Borough budget could bring cuts, increase for nondepartmentals

Next Tuesday night’s Kenai Peninsula Borough Assembly meeting could bring cuts or increases to the borough’s three economic development programs.

The Kenai Peninsula Economic Development District, the Kenai Peninsula Tourism Marketing Council and the Small Business Development Center all receive economic development funding from the borough, which is not obligated to fund the programs but has for years.

This year, Borough Mayor Charlie Pierce’s initial budget proposed giving each $100,000. That would have been $206,000 less than last year’s fiscal 2018 budget for the Kenai Peninsula Tourism Marketing Council, but $25,000 more for the Kenai Peninsula Economic Development District and $16,000 more for the Small Business Development Center.

At at the assembly’s May 15 meeting, Hal Smalley successfully amended the budget proposal to increase funding for the Kenai Peninsula Tourism Marketing Council back to $306,000 and left the other two as proposed.

Assembly President Wayne Ogle and members Norm Blakeley, Ken Carpenter and Paul Fischer voted against the amendment.
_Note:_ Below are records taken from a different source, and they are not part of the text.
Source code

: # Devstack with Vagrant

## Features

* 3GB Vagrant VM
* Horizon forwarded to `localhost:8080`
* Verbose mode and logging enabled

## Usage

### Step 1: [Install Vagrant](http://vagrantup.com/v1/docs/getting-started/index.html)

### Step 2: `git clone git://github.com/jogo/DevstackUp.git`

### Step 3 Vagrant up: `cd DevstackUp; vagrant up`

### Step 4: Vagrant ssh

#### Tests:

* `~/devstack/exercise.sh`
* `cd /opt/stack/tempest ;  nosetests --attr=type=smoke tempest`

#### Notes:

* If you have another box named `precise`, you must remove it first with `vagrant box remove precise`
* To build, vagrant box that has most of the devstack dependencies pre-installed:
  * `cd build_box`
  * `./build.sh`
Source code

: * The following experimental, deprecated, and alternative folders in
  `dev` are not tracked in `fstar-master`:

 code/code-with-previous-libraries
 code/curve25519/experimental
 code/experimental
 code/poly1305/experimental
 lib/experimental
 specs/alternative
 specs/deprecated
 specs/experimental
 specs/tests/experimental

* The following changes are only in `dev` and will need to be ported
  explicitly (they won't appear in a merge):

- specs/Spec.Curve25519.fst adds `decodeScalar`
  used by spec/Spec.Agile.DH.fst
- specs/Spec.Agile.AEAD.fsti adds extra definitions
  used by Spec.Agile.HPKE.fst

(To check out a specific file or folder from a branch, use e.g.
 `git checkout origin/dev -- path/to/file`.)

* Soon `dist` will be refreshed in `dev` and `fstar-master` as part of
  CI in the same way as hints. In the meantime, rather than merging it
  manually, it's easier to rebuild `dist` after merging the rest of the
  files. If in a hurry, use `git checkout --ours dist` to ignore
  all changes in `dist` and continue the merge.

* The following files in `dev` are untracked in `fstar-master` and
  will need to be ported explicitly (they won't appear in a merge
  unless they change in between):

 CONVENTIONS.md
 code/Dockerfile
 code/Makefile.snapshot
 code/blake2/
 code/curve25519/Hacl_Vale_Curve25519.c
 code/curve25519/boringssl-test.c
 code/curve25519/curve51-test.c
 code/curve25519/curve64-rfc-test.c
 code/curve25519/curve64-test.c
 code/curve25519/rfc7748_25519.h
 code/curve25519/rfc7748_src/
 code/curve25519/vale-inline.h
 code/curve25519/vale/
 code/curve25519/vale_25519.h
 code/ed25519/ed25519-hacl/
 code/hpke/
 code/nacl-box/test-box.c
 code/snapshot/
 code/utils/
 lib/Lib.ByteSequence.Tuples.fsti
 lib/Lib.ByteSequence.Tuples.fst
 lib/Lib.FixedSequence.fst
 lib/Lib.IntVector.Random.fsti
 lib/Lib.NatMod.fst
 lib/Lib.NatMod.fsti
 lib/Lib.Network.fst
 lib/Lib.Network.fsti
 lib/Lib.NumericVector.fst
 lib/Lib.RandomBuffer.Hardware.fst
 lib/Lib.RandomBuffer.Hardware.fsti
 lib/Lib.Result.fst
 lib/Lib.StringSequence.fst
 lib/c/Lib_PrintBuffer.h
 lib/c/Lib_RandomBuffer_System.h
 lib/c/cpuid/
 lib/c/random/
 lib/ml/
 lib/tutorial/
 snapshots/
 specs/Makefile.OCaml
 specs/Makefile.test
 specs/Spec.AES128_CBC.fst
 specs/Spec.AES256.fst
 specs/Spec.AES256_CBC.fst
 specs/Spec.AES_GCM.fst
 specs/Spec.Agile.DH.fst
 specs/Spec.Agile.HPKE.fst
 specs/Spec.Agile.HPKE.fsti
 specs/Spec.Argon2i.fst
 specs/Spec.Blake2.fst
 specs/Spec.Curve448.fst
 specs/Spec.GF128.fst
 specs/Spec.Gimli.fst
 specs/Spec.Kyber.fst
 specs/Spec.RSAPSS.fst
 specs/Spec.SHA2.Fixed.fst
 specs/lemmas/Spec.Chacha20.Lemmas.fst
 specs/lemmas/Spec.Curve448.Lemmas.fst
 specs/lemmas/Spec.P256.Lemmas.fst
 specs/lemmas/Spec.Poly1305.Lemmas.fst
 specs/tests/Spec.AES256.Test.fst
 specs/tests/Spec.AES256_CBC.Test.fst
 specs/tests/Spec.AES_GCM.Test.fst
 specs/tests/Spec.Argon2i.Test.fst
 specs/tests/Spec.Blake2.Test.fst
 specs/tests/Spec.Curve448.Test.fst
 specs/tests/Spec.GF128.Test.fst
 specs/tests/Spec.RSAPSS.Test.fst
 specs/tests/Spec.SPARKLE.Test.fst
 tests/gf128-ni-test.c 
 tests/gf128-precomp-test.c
“The borough’s investment in tourism and marketing is not a donation to a nonprofit,” Smalley said at the meeting. “The investment is a contract with a marketing agency providing marketing for the Kenai Peninsula Borough. Now is not a time economically to see a big change there. This investment drives business and sales tax dollars.”

The assembly can still make amendments before passing a final budget at its June 5 meeting. Kenai Peninsula Tourism Marketing Council Executive Director Summer Lazenby said she was optimistic that if Pierce vetoes Smalley’s amendment, at least six assembly members would vote to override it, keeping the greater amount.

“If six out of nine don’t end up coming through and overriding the mayor’s veto, there’s going to be some very, very difficult decisions,” she said.

The tourism marketing group was originally part of the Kenai Peninsula Economic Development District, but became its own entity as the peninsula’s tourism industry grew. Its budget comes from a mixture of member fees and borough funding, but it receives no state or federal funding, Lazenby said.

The organization does not claim to be the sole reason why the the Kenai Peninsula attracts so many visitors — by last count, more than 500,000 out-of-state visitors and many in-state visitors that were not surveyed or counted — but is responsible for at least some of them through its website, social media and print media efforts, Lazenby said. People may not identify the Kenai Peninsula Tourism Marketing Council as the source of their information, because they don’t place their brand on their marketing, so visitors may not be able to name the organization when asked, she said.

“Alaska does have amazing things that draw people here, but we need to draw them to the Kenai Peninsula,” she said. “There was talk at the last assembly meeting about filling our budget gap on the backs of tourists. I would love to fill that budget on the backs of visitors … but it’s going to take marketing to draw more visitors here.

The assembly cut the tourism marketing council’s funding by 10 percent in the fiscal year 2018 budget. The Small Business Development Center also saw a cut last year, from $105,000 to $84,000, while the Kenai Peninsula Economic Development District stayed level.

The Small Business Development Council regularly advises would-be entrepreneurs all over the Kenai Peninsula, with offices in Soldotna and Homer. The borough’s support complements federal dollars for the organization. Beyond just building business plans, the organization also offers research and financial planning tools not available to the general public, such as IBISWorld.

Beginning this year, the group is looking to hire another business adviser in Seward, in partnership with the Seward Chamber of Commerce and other organizations, said Soldotna center director Cliff Cochran. There isn’t usually enough work to keep a person busy full-time in Seward for the Small Business Development Center, so the position will be shared among the funding groups, he said.

“We’re working on creating a new position that should launch September or October this year,” he said.

The Kenai Peninsula Economic Development District employs just two people — Executive Director Tim Dillon and Programs Manager Caitlin Coreson — but they stay busy. Beyond the annual reports they produce for the borough, they also provide assistance for businesses, coordination between government agencies and an incubator space in a building in north Kenai. Dillon said the extra $25,000 would help them continue getting out to the communities and working with businesses.

“We’re trying to be involved in a variety of different things and be as diverse as we can,” he said.

The Kenai Peninsula Economic Development District is working with the Small Business Development Center on development in Seward on an “entrepreneurial ecosystem center.”

Seldovia City Manager Cassidi Cameron, Homer City Manager Katie Koester and Seward City Manager Jim Hunt wrote to the assembly in support of increased funding for the Kenai Peninsula Economic Development District. Hunt wrote that its work in Seward has markedly improved the business environment there.

“Under (Dillon’s) leadership, we have seen business interest expand and his resources and information are valuable to current and prospective business entities,” he wrote.

The assembly will have its final hearing on the fiscal year 2019 budget at its Tuesday meeting.